*** Begin section ***

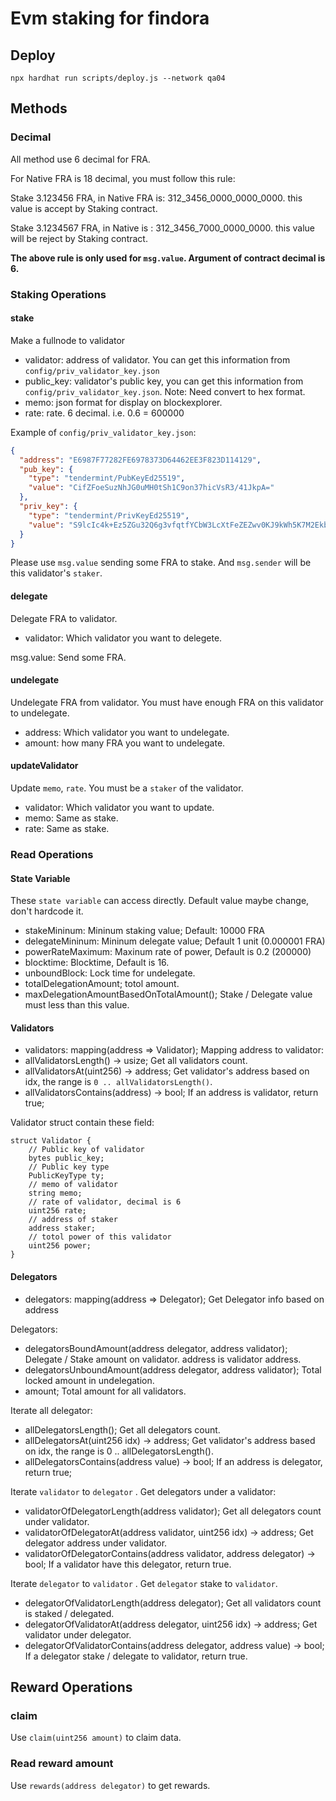# Evm staking for findora

## Deploy

``` shell
npx hardhat run scripts/deploy.js --network qa04
```

## Methods

### Decimal

All method use 6 decimal for FRA.

For Native FRA is 18 decimal, you must follow this rule:

Stake 3.123456 FRA, in Native FRA is: 312_3456_0000_0000_0000. this value is accept by Staking contract.

Stake 3.1234567 FRA, in Native is : 312_3456_7000_0000_0000. this value will be reject by Staking contract.

**The above rule is only used for `msg.value`. Argument of contract decimal is 6.**

### Staking Operations

#### stake

Make a fullnode to validator

- validator: address of validator. You can get this information from `config/priv_validator_key.json`
- public_key: validator's public key, you can get this information from `config/priv_validator_key.json`. Note: Need convert to hex format.
- memo: json format for display on blockexplorer.
- rate: rate. 6 decimal. i.e. 0.6 = 600000

Example of `config/priv_validator_key.json`:

```json
{
  "address": "E6987F77282FE6978373D64462EE3F823D114129",
  "pub_key": {
    "type": "tendermint/PubKeyEd25519",
    "value": "CifZFoeSuzNhJG0uMH0tSh1C9on37hicVsR3/41JkpA="
  },
  "priv_key": {
    "type": "tendermint/PrivKeyEd25519",
    "value": "S9lcIc4k+Ez5ZGu32Q6g3vfqtfYCbW3LcXtFeZEZwv0KJ9kWh5K7M2EkbS4wfS1KHUL2iffuGJxWxHf/jUmSkA=="
  }
}
```

Please use `msg.value` sending some FRA to stake. And `msg.sender` will be this validator's `staker`.


#### delegate

Delegate FRA to validator.

- validator: Which validator you want to delegete.

msg.value: Send some FRA.

#### undelegate

Undelegate FRA from validator. You must have enough FRA on this validator to undelegate.

- address: Which validator you want to undelegate.
- amount: how many FRA you want to undelegate.


#### updateValidator

Update `memo`, `rate`. You must be a `staker` of the validator.

- validator: Which validator you want to update.
- memo: Same as stake.
- rate: Same as stake.

### Read Operations

#### State Variable

These `state variable` can access directly. Default value maybe change, don't hardcode it.

- stakeMininum: Mininum staking value; Default: 10000 FRA
- delegateMininum: Mininum delegate value; Default 1 unit (0.000001 FRA)
- powerRateMaximum: Maxinum rate of power, Default is 0.2 (200000)
- blocktime: Blocktime, Default is 16.
- unboundBlock: Lock time for undelegate.
- totalDelegationAmount; totol amount.
- maxDelegationAmountBasedOnTotalAmount(); Stake / Delegate value must less than this value.

#### Validators

- validators: mapping(address => Validator); Mapping address to validator:
- allValidatorsLength() -> usize; Get all validators count.
- allValidatorsAt(uint256) -> address; Get validator's address based on idx, the range is `0 .. allValidatorsLength()`.
- allValidatorsContains(address) -> bool; If an address is validator, return true;

Validator struct contain these field:

```solidity
struct Validator {
    // Public key of validator
    bytes public_key;
    // Public key type
    PublicKeyType ty;
    // memo of validator
    string memo;
    // rate of validator, decimal is 6
    uint256 rate;
    // address of staker
    address staker;
    // totol power of this validator
    uint256 power;
}
```

#### Delegators

- delegators: mapping(address => Delegator); Get Delegator info based on address

Delegators:

- delegatorsBoundAmount(address delegator, address validator); Delegate / Stake amount on validator. address is validator address.
- delegatorsUnboundAmount(address delegator, address validator); Total locked amount in undelegation.
- amount; Total amount for all validators.

Iterate all delegator:

- allDelegatorsLength(); Get all delegators count.
- allDelegatorsAt(uint256 idx) -> address; Get validator's address based on idx, the range is 0 .. allDelegatorsLength().
- allDelegatorsContains(address value) -> bool; If an address is delegator, return true;

Iterate `validator` to `delegator` . Get delegators under a validator:

- validatorOfDelegatorLength(address validator); Get all delegators count under validator.
- validatorOfDelegatorAt(address validator, uint256 idx) -> address; Get delegator address under validator.
- validatorOfDelegatorContains(address validator, address delegator) -> bool; If a validator have this delegator, return true.


Iterate `delegator` to `validator` . Get `delegator` stake to `validator`.

- delegatorOfValidatorLength(address delegator); Get all validators count is staked / delegated.
- delegatorOfValidatorAt(address delegator, uint256 idx) -> address; Get validator under delegator.
- delegatorOfValidatorContains(address delegator, address value) -> bool; If a delegator stake / delegate to validator, return true.


## Reward Operations

### claim

Use `claim(uint256 amount)` to claim data.

### Read reward amount

Use `rewards(address delegator)` to get rewards.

*** End section ***

- **EXERCISE AIM**
Show, from the material above, each line that includes the string "have".

- **ANSWER BOX**
Undelegate FRA from validator. You must have enough FRA on this validator to undelegate.
- validatorOfDelegatorContains(address validator, address delegator) -> bool; If a validator have this delegator, return true.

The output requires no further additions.